As we approach the 21st century, it is disconcerting to realize how many Americans cannot distinguish between valid science, bogus science, technology, religious belief, occultism, pseudoscience, political statements or mere nonsense. Science illiteracy exists even among highly educated university professors. Philosopher Susan Haack has referred to today's science illiteracy among the educated elite as the "age of preposterism" an age when even university level study is "...characterized by an increasingly widespread and articulate irrationalism." When such confusion exists within even higher education, it is easy to understand why the average citizen is not particularly science-literate.
While you may not consider yourself a scientist, by the end of this course you will probably know far more about the relationships between property and geology than over 95% of the rest of the populace (as frightening as that may now seem!). You can indeed use this information for both yourself and to be helpful to others. The basis for your knowing what information is reliable must ultimately rest in being able to evaluate the degree to which it is based on true science. For this reason we begin with the most important basic question of all.

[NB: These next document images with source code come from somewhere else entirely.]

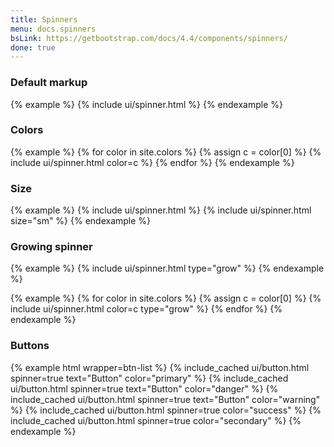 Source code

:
 ```yaml
---
title: Spinners
menu: docs.spinners
bsLink: https://getbootstrap.com/docs/4.4/components/spinners/
done: true
---
```


### Default markup

{% example %}
{% include ui/spinner.html %}
{% endexample %}


### Colors

{% example %}
{% for color in site.colors %}
{% assign c = color[0] %}
{% include ui/spinner.html color=c %}
{% endfor %}
{% endexample %}

### Size

{% example %}
{% include ui/spinner.html %}
{% include ui/spinner.html size="sm" %}
{% endexample %}

### Growing spinner

{% example %}
{% include ui/spinner.html type="grow" %}
{% endexample %}

{% example %}
{% for color in site.colors %}
{% assign c = color[0] %}
{% include ui/spinner.html color=c type="grow" %}
{% endfor %}
{% endexample %}

### Buttons

{% example html wrapper=btn-list %}
{% include_cached ui/button.html spinner=true text="Button" color="primary" %}
{% include_cached ui/button.html spinner=true text="Button" color="danger" %}
{% include_cached ui/button.html spinner=true text="Button" color="warning" %}
{% include_cached ui/button.html spinner=true color="success" %}
{% include_cached ui/button.html spinner=true color="secondary" %}
{% endexample %}
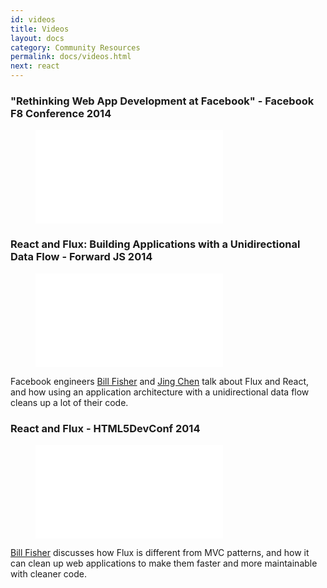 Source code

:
```yaml
---
id: videos
title: Videos
layout: docs
category: Community Resources
permalink: docs/videos.html
next: react
---
```


### "Rethinking Web App Development at Facebook" - Facebook F8 Conference 2014

<figure class="video-container disassociated-with-next-sibling">
  <iframe src="//www.youtube.com/embed/nYkdrAPrdcw" frameborder="0" allowfullscreen></iframe>
</figure>

### React and Flux: Building Applications with a Unidirectional Data Flow - Forward JS 2014

<figure class="video-container">
  <iframe src="//www.youtube.com/embed/i__969noyAM" frameborder="0" allowfullscreen></iframe>
</figure>

Facebook engineers [Bill Fisher](http://twitter.com/fisherwebdev) and [Jing Chen](http://twitter.com/jingc) talk about Flux and React, and how using an application architecture with a unidirectional data flow cleans up a lot of their code.

### React and Flux - HTML5DevConf 2014

<figure class="video-container">
  <iframe src="//www.youtube.com/embed/Bic_sFiaNDI" frameborder="0" allowfullscreen></iframe>
</figure>

[Bill Fisher](http://twitter.com/fisherwebdev) discusses how Flux is different from MVC patterns, and how it can clean up web applications to make them faster and more maintainable with cleaner code.
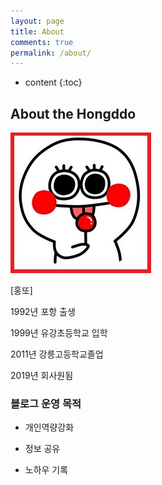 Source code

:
 ```yaml
---
layout: page
title: About
comments: true
permalink: /about/
---
```


* content
{:toc}

## About the Hongddo

   
   ![프로필.jpg](/static/img/hongddo.jpg) 



[홍또]

1992년 포항 출생

1999년 유강초등학교 입학

2011년 강릉고등학교졸업 

2019년 회사원됨


### 블로그 운영 목적



 * 개인역량강화

 * 정보 공유

 * 노하우 기록





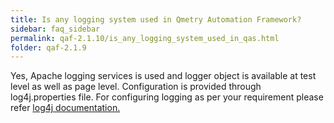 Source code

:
 ```yaml
---
title: Is any logging system used in Qmetry Automation Framework?
sidebar: faq_sidebar
permalink: qaf-2.1.10/is_any_logging_system_used_in_qas.html
folder: qaf-2.1.9
---
```



Yes, Apache logging services is used and logger object is available at test level as well as page level. Configuration is provided through log4j.properties file. For configuring logging as per your requirement please refer [log4j documentation.](http://logging.apache.org/log4j/1.2/manual.html)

Learning Objective #1: What is science?
We'll use the definition formulated by well-known earth scientist, Arthur Strahler (Figure 1).
Figure 1. A working definition of science (from Strahler, A. N.,1992, Understanding Science: An Introduction to Concepts and Issues).
Science is not acquisition of just any knowledge. Instead science is limited to knowledge about the "real" or physical world. The "real world" of science involves time, matter and energy, and science seeks to explain phenomena exclusively on the basis of these.
How do we know when scientific knowledge is "reliable?" In science, we test for reliability. You have doubtless heard the term "hypothesis." A hypothesis is simply a testable statement about the real world.
Consider two statements:
The first is a hypothesis; we could test the reliability of it by analyzing table salt in any laboratory. The second is an untestable statement. There is no way to query an inanimate substance about its ethics, and even if we could, ethics is not a topic that can be examined through a study of the physical world.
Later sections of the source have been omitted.